◆ REQUIRED ACTION: Transcribe the data below exactly, but only from the line containing "with the following" through its final line, both included.

(Collected data)
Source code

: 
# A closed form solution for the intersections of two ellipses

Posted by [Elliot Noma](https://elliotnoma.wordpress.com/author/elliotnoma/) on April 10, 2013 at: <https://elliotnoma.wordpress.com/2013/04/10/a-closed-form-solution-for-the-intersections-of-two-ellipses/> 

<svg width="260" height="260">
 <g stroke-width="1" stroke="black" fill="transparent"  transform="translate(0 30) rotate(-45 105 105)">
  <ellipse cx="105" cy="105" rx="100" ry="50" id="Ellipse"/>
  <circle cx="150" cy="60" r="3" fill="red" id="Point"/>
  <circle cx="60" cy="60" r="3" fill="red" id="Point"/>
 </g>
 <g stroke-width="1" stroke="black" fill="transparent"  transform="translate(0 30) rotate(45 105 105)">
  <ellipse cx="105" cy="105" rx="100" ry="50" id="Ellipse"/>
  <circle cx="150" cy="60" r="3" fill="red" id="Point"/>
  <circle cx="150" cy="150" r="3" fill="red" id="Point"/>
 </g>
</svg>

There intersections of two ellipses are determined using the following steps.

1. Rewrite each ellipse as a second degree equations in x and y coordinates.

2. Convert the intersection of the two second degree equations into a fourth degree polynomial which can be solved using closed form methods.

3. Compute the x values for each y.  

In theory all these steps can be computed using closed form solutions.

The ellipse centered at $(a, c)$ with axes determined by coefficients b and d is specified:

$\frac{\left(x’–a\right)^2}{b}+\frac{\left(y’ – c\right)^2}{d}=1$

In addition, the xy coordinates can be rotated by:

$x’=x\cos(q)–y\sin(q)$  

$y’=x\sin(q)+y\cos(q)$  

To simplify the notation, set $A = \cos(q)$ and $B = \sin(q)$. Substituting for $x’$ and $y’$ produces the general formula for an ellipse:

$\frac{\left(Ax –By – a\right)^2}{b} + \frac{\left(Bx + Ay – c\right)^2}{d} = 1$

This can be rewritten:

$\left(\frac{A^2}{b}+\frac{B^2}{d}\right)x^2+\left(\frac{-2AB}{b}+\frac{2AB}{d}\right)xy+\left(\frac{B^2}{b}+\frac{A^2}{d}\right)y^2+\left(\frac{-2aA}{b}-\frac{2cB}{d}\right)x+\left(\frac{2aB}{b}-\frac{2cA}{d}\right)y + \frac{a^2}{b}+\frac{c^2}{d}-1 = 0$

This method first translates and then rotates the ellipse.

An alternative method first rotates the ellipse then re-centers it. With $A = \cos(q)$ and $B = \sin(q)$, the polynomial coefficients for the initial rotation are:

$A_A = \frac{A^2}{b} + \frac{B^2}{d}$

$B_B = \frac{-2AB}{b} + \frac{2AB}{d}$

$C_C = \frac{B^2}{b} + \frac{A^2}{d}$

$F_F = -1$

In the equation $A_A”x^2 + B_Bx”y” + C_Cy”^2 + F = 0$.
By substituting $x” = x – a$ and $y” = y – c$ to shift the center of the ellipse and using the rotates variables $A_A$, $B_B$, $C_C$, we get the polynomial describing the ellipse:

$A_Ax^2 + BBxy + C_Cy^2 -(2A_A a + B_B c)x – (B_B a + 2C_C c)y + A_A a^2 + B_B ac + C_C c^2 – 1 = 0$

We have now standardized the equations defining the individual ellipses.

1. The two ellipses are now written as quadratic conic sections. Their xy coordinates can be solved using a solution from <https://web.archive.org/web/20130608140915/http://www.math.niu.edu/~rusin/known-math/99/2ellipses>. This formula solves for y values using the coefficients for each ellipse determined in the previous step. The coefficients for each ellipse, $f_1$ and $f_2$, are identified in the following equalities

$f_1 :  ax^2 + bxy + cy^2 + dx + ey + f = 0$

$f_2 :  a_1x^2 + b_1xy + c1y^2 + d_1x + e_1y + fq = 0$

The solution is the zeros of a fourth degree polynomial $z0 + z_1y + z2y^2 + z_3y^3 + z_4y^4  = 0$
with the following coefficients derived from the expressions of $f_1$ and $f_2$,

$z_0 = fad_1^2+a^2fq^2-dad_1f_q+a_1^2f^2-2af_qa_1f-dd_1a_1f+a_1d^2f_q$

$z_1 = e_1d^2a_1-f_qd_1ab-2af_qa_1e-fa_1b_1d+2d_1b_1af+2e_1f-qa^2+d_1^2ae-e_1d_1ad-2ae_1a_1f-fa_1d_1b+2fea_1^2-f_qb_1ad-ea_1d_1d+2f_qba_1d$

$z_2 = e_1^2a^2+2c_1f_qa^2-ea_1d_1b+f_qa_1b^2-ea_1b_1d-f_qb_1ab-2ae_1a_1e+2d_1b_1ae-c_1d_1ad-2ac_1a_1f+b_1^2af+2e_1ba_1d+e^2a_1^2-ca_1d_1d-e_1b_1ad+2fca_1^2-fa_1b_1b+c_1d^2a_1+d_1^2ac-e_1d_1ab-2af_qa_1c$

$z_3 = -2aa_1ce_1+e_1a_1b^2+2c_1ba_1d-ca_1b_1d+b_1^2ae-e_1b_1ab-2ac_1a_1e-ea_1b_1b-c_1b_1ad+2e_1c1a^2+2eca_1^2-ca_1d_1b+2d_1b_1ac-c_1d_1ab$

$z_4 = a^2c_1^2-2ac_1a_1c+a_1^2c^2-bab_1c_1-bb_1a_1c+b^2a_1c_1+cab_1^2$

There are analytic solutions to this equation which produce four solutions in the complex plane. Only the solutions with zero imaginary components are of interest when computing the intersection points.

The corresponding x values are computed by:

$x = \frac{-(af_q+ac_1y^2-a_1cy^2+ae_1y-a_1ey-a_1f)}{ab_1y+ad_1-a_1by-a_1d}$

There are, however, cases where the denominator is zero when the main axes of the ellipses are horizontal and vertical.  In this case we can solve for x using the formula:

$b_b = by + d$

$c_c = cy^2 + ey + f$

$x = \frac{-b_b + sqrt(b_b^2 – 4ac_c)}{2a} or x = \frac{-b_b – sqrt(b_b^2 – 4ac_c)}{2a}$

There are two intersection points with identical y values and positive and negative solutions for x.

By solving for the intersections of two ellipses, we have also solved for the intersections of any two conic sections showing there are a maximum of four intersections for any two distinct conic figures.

◆ SOLVED PROBLEM:
with the following coefficients derived from the expressions of $f_1$ and $f_2$,

$z_0 = fad_1^2+a^2fq^2-dad_1f_q+a_1^2f^2-2af_qa_1f-dd_1a_1f+a_1d^2f_q$

$z_1 = e_1d^2a_1-f_qd_1ab-2af_qa_1e-fa_1b_1d+2d_1b_1af+2e_1f-qa^2+d_1^2ae-e_1d_1ad-2ae_1a_1f-fa_1d_1b+2fea_1^2-f_qb_1ad-ea_1d_1d+2f_qba_1d$

$z_2 = e_1^2a^2+2c_1f_qa^2-ea_1d_1b+f_qa_1b^2-ea_1b_1d-f_qb_1ab-2ae_1a_1e+2d_1b_1ae-c_1d_1ad-2ac_1a_1f+b_1^2af+2e_1ba_1d+e^2a_1^2-ca_1d_1d-e_1b_1ad+2fca_1^2-fa_1b_1b+c_1d^2a_1+d_1^2ac-e_1d_1ab-2af_qa_1c$

$z_3 = -2aa_1ce_1+e_1a_1b^2+2c_1ba_1d-ca_1b_1d+b_1^2ae-e_1b_1ab-2ac_1a_1e-ea_1b_1b-c_1b_1ad+2e_1c1a^2+2eca_1^2-ca_1d_1b+2d_1b_1ac-c_1d_1ab$

$z_4 = a^2c_1^2-2ac_1a_1c+a_1^2c^2-bab_1c_1-bb_1a_1c+b^2a_1c_1+cab_1^2$

There are analytic solutions to this equation which produce four solutions in the complex plane. Only the solutions with zero imaginary components are of interest when computing the intersection points.

The corresponding x values are computed by:

$x = \frac{-(af_q+ac_1y^2-a_1cy^2+ae_1y-a_1ey-a_1f)}{ab_1y+ad_1-a_1by-a_1d}$

There are, however, cases where the denominator is zero when the main axes of the ellipses are horizontal and vertical.  In this case we can solve for x using the formula:

$b_b = by + d$

$c_c = cy^2 + ey + f$

$x = \frac{-b_b + sqrt(b_b^2 – 4ac_c)}{2a} or x = \frac{-b_b – sqrt(b_b^2 – 4ac_c)}{2a}$

There are two intersection points with identical y values and positive and negative solutions for x.

By solving for the intersections of two ellipses, we have also solved for the intersections of any two conic sections showing there are a maximum of four intersections for any two distinct conic figures.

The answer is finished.